Wrist fractures could predict susceptibility to serious fractures in postmenopausal women

The study highlights the importance of developing strategies to prevent future fractures after an initial wrist fracture occurs.

Wrist fractures are common among postmenopausal women who are younger than 65 and a new UCLA-led study suggests that they may also predict more serious fractures in other parts of their bodies later in life.

The researchers on the study, published in the November issue of the Journal of Bone and Mineral Research, found that one in five women who had experienced a broken wrist went on to suffer a non-wrist fracture during the next 10 years. They also said suggest that women who broke a wrist stood a 40 per cent higher chance of breaking other bones during the subsequent 11 years compared with women who did not break a wrist.

“Our results emphasise that wrist fractures do identify a group of women at particular risk for future fracture,” said Carolyn Crandall, the study’s lead author and a professor of medicine in the division of general internal medicine and health services research at the David Geffen School of Medicine at UCLA. “The information highlights the great importance of working to develop strategies to prevent future fractures after an initial wrist fracture occurs.”

The researchers used information from the Women’s Health Initiative (WHI), whose participants were aged 50 to 79 at the start of the study in 1993. More than 160,000 women answered annual questionnaires detailing the fractures they experienced during more than a decade of follow-ups, allowing the researchers to detect fracture trends among them. The researchers examined the types of non-wrist fractures the women experienced following their initial bone break.

They found that having a wrist fracture was associated with:

  • a 50 per cent higher risk of subsequent spine fractures
  • an 80 per cent higher risk for upper arm fractures
  • a 90 per cent higher risk of a lower arm non-wrist fracture
  • a 40 per cent higher risk of leg fractures
  • a 50 per cent higher risk of hip fractures

These associations persisted even after adjusting for factors such as bone mineral density, physical activity, smoking and alcohol use, calcium and vitamin D intake, falls and all other known fracture risk factors.

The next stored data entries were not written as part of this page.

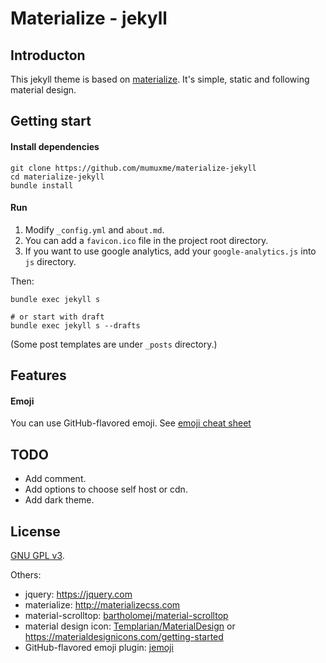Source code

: Materialize - jekyll
==============


## Introducton

This jekyll theme is based on [materialize](http://materializecss.com). It's simple, static and following material design.


## Getting start

#### Install dependencies

```
git clone https://github.com/mumuxme/materialize-jekyll
cd materialize-jekyll
bundle install
```

#### Run

1. Modify `_config.yml` and `about.md`.
2. You can add a `favicon.ico` file in the project root directory.
3. If you want to use google analytics, add your `google-analytics.js` into `js` directory.

Then:

```
bundle exec jekyll s

# or start with draft
bundle exec jekyll s --drafts
```

(Some post templates are under `_posts` directory.)


## Features

#### Emoji

You can use GitHub-flavored emoji. See [emoji cheat sheet](http://www.webpagefx.com/tools/emoji-cheat-sheet/)


## TODO

- Add comment.
- Add options to choose self host or cdn.
- Add dark theme.


## License

[GNU GPL v3](http://www.gnu.org/licenses/).

Others:

- jquery: <https://jquery.com>
- materialize: <http://materializecss.com>
- material-scrolltop: [bartholomej/material-scrolltop](https://github.com/bartholomej/material-scrolltop)
- material design icon: [Templarian/MaterialDesign](https://github.com/Templarian/MaterialDesign) or <https://materialdesignicons.com/getting-started>
- GitHub-flavored emoji plugin: [jemoji](https://github.com/jekyll/jemoji)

The researchers suggest that aberrations in bone structure or strength could be behind this increased fracture risk.

The study has some limitations. Self-reporting of fractures may not be as accurate as medically verified breaks, but misclassifications of fractures in the WHI have been low; WHI participants may be healthier than other women, so these findings may not be representative of postmenopausal women as a whole and the number of women who had normal bone mineral density but nonetheless suffered wrist fractures was low

But the findings indicate a “substantial missed opportunity” to devise interventions to prevent subsequent fractures in women who experienced a wrist fracture, the researchers write. Women who suffer such fractures should undergo bone mineral density testing, and women with a bone mineral density T-score of equal to or less than -1.0 should be diagnosed as having osteoporosis, they write.

“Studies should develop and test interventions specifically targeted to women with sentinel forearm fracture,” the researchers write. “Our findings support the approach of the recent position statement advocating that women with wrist fracture should undergo (bone mineral density) testing.”